The deep learning convolutional neural network CNN is used as a feature extraction: the air quality data has multiple dimensions and difficult feature extraction, the deep learning convolutional neural network CNN locally extracts features through convolutional kernels, and weights are shared, so that the defect of excessive parameters of an artificial neural network is overcome, the feature extraction effect is good, the deep learning convolutional neural network CNN has strong feature extraction capability, a long input sequence can be converted into a Short sequence consisting of high-level features, and the sequence consisting of the extracted features is used as the input of a recurrent neural network-long Short-Term memory neural network LSTM (Long Short Term memory).
The recurrent neural network model (long-short term memory neural network LSTM) is used as a prediction model: because the concentration of air pollutants has strong correlation with time, the memory-related problem can be well treated by using the long-short term memory neural network LSTM. The LSTM is improved and optimized on the basis of the RNN, the problem of gradient disappearance in the training process is solved, a group of memory modules are contained in a model structure and are mutually associated to replace memory units in the common RNN, the LSTM is easier to train than the common RNN, and the LSTM has good research effects in multiple fields at present.
The LSTM input is an hour characteristic, namely AQI and six pollutant indexes at a certain moment, and the output is a neuron for predicting AQL
Bayesian dynamic linear model DLM: bayesian prediction is a predictive method developed to predict the need for an incident. The method not only depends on historical measurement data to predict according to the knowledge of a model, but also comprises the experience information and subjective judgment of experts to predict the emergency, and is particularly useful for predicting the emergency.
The basic idea of Bayesian prediction is to establish a dynamic model, regard the prediction distribution as conditional probability distribution, solve the prediction distribution according to prior information, solve posterior information by using Bayesian formula, and correct the prior information to solve the prediction value. The Bayesian dynamic linear model consists of an observation equation, a state equation and initial information.

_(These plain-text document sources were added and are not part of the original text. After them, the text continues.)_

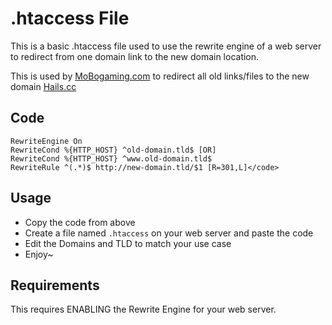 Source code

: # .htaccess File
This is a basic .htaccess file used to use the rewrite engine of a web server to redirect from one domain link to the new domain location.

This is used by <a href="http://mobogaming.com" />MoBogaming.com</a> to redirect all old links/files to the new domain <a href="https://hails.cc" />Hails.cc</a>

## Code
```
RewriteEngine On
RewriteCond %{HTTP_HOST} ^old-domain.tld$ [OR]
RewriteCond %{HTTP_HOST} ^www.old-domain.tld$
RewriteRule ^(.*)$ http://new-domain.tld/$1 [R=301,L]</code>
```

## Usage
- Copy the code from above
- Create a file named `.htaccess` on your web server and paste the code
- Edit the Domains and TLD to match your use case
- Enjoy~

## Requirements
This requires ENABLING the Rewrite Engine for your web server.
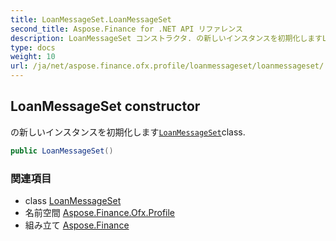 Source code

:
 ```yaml
---
title: LoanMessageSet.LoanMessageSet
second_title: Aspose.Finance for .NET API リファレンス
description: LoanMessageSet コンストラクタ. の新しいインスタンスを初期化しますLoanMessageSetclass.
type: docs
weight: 10
url: /ja/net/aspose.finance.ofx.profile/loanmessageset/loanmessageset/
---
```

## LoanMessageSet constructor

の新しいインスタンスを初期化します[`LoanMessageSet`](../)class.

```csharp
public LoanMessageSet()
```

### 関連項目

* class [LoanMessageSet](../)
* 名前空間 [Aspose.Finance.Ofx.Profile](../../loanmessageset/)
* 組み立て [Aspose.Finance](../../../)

Mixing the models: after the model framework is built, a long-short term memory neural network LSTM + Bayesian dynamic linear model DLM hybrid model is built. The input of the LSTM model is historical AQI data and six pollutant indexes, and the output is prediction AQI; the input of the Bayesian dynamic linear model is historical AQI data and empirical information, and the output is predicted AQI. 2 prediction model outputs AQI are fused to obtain a new prediction result, so that the model becomes feature-diversified, and has stronger learning ability and higher prediction accuracy.

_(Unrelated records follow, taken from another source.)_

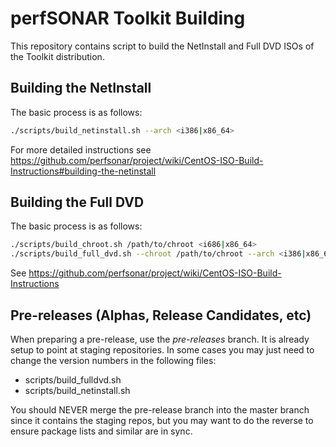 # perfSONAR Toolkit Building

This repository contains script to build the NetInstall and Full DVD ISOs of the Toolkit distribution.


## Building the NetInstall

The basic process is as follows:

```bash
./scripts/build_netinstall.sh --arch <i386|x86_64>
```

For more detailed instructions see https://github.com/perfsonar/project/wiki/CentOS-ISO-Build-Instructions#building-the-netinstall

## Building the Full DVD

The basic process is as follows:

```bash
./scripts/build_chroot.sh /path/to/chroot <i686|x86_64>
./scripts/build_full_dvd.sh --chroot /path/to/chroot --arch <i386|x86_64>
```

See https://github.com/perfsonar/project/wiki/CentOS-ISO-Build-Instructions

## Pre-releases (Alphas, Release Candidates, etc)
When preparing a pre-release, use the *pre-releases* branch. It is already setup to point at staging repositories. In some cases you may just need to change the version numbers in the following files:

* scripts/build_fulldvd.sh
* scripts/build_netinstall.sh

You should NEVER merge the pre-release branch into the master branch since it contains the staging repos, but you may want to do the reverse to ensure package lists and similar are in sync.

The normalization processing in step S3 is to reduce the influence of different orders of magnitude or different dimensions on the data by keeping the value range of the data within a relatively small fluctuation range, set the characteristic distribution as a normal distribution, and map the characteristic to the standard normal distribution by the variance and the mean, and the calculation formula is:
wherein y ismeanIs the mean of all sample data, ystdIs the standard deviation of all sample data.
Step S4 specifically includes:
step S41, selecting training data and test data from the AQI data according to the constructed model, and completing initialization of a deep learning convolution network model, a cyclic neural network model and a leaf Bayes dynamic linear model;
step S42, training a deep learning convolution network model, a cyclic neural network model and a leaf bass dynamic linear model by using training data;
step S43, obtaining a test prediction result according to the test data by utilizing the trained deep learning convolution network model, the trained cyclic neural network model and the trained leaf-Bayes dynamic linear model;
and step S44, predicting by using the trained deep learning convolution network model, the trained cyclic neural network model and the trained leaf-Bayes dynamic linear model.
In step S5, the bayesian dynamic linear model includes: observing an equation, a state equation and initial information, regarding the prediction distribution as conditional probability distribution, solving the prediction distribution according to prior information, solving posterior information by using a Bayesian formula, and correcting the prior information to solve a predicted value.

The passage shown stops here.